What the exercise asks:
Write every record below out exactly; no images.

━━━━━ The input ━━━━━

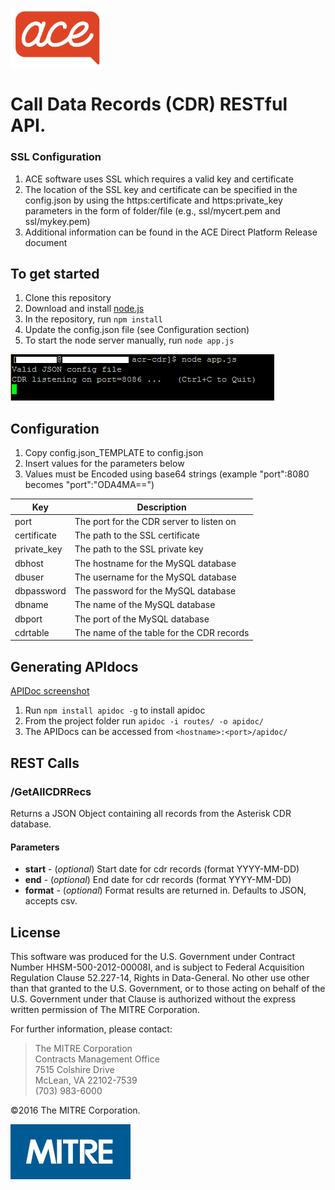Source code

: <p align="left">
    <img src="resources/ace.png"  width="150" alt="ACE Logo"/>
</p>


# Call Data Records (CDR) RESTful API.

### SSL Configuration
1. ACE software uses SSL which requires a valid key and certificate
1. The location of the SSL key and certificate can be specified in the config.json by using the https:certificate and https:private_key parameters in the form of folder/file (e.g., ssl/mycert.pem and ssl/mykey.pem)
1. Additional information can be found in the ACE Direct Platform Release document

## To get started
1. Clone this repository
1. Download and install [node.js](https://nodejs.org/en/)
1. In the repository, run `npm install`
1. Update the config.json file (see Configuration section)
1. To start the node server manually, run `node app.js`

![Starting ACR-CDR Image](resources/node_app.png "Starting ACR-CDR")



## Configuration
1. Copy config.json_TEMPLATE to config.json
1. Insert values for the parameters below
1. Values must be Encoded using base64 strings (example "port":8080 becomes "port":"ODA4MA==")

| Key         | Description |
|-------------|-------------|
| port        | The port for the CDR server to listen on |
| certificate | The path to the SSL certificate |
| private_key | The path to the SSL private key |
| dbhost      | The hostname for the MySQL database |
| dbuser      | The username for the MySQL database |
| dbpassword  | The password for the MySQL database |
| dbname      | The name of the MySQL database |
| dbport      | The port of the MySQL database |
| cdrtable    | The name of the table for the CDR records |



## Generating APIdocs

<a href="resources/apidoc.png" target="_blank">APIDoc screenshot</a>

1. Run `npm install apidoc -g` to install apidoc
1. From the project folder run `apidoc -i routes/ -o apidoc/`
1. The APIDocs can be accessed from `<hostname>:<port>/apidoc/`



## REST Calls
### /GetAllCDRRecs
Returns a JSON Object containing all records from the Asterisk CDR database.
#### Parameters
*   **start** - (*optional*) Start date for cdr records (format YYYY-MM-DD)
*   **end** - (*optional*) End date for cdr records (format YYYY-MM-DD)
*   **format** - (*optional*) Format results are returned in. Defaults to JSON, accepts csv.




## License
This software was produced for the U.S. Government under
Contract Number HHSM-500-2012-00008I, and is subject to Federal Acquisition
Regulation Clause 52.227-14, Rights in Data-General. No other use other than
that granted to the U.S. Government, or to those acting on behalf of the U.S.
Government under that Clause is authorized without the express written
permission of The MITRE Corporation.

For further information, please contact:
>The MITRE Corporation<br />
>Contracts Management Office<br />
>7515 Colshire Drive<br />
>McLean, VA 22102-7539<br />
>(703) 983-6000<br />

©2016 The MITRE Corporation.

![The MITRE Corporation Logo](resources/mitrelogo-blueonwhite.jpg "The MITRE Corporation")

━━━━━

Exercise response:
Source code

: <p align="left">
    <img src="resources/ace.png"  width="150" alt="ACE Logo"/>
</p>


# Call Data Records (CDR) RESTful API.

### SSL Configuration
1. ACE software uses SSL which requires a valid key and certificate
1. The location of the SSL key and certificate can be specified in the config.json by using the https:certificate and https:private_key parameters in the form of folder/file (e.g., ssl/mycert.pem and ssl/mykey.pem)
1. Additional information can be found in the ACE Direct Platform Release document

## To get started
1. Clone this repository
1. Download and install [node.js](https://nodejs.org/en/)
1. In the repository, run `npm install`
1. Update the config.json file (see Configuration section)
1. To start the node server manually, run `node app.js`

![Starting ACR-CDR Image](resources/node_app.png "Starting ACR-CDR")



## Configuration
1. Copy config.json_TEMPLATE to config.json
1. Insert values for the parameters below
1. Values must be Encoded using base64 strings (example "port":8080 becomes "port":"ODA4MA==")

| Key         | Description |
|-------------|-------------|
| port        | The port for the CDR server to listen on |
| certificate | The path to the SSL certificate |
| private_key | The path to the SSL private key |
| dbhost      | The hostname for the MySQL database |
| dbuser      | The username for the MySQL database |
| dbpassword  | The password for the MySQL database |
| dbname      | The name of the MySQL database |
| dbport      | The port of the MySQL database |
| cdrtable    | The name of the table for the CDR records |



## Generating APIdocs

<a href="resources/apidoc.png" target="_blank">APIDoc screenshot</a>

1. Run `npm install apidoc -g` to install apidoc
1. From the project folder run `apidoc -i routes/ -o apidoc/`
1. The APIDocs can be accessed from `<hostname>:<port>/apidoc/`



## REST Calls
### /GetAllCDRRecs
Returns a JSON Object containing all records from the Asterisk CDR database.
#### Parameters
*   **start** - (*optional*) Start date for cdr records (format YYYY-MM-DD)
*   **end** - (*optional*) End date for cdr records (format YYYY-MM-DD)
*   **format** - (*optional*) Format results are returned in. Defaults to JSON, accepts csv.




## License
This software was produced for the U.S. Government under
Contract Number HHSM-500-2012-00008I, and is subject to Federal Acquisition
Regulation Clause 52.227-14, Rights in Data-General. No other use other than
that granted to the U.S. Government, or to those acting on behalf of the U.S.
Government under that Clause is authorized without the express written
permission of The MITRE Corporation.

For further information, please contact:
>The MITRE Corporation<br />
>Contracts Management Office<br />
>7515 Colshire Drive<br />
>McLean, VA 22102-7539<br />
>(703) 983-6000<br />

©2016 The MITRE Corporation.

![The MITRE Corporation Logo](resources/mitrelogo-blueonwhite.jpg "The MITRE Corporation")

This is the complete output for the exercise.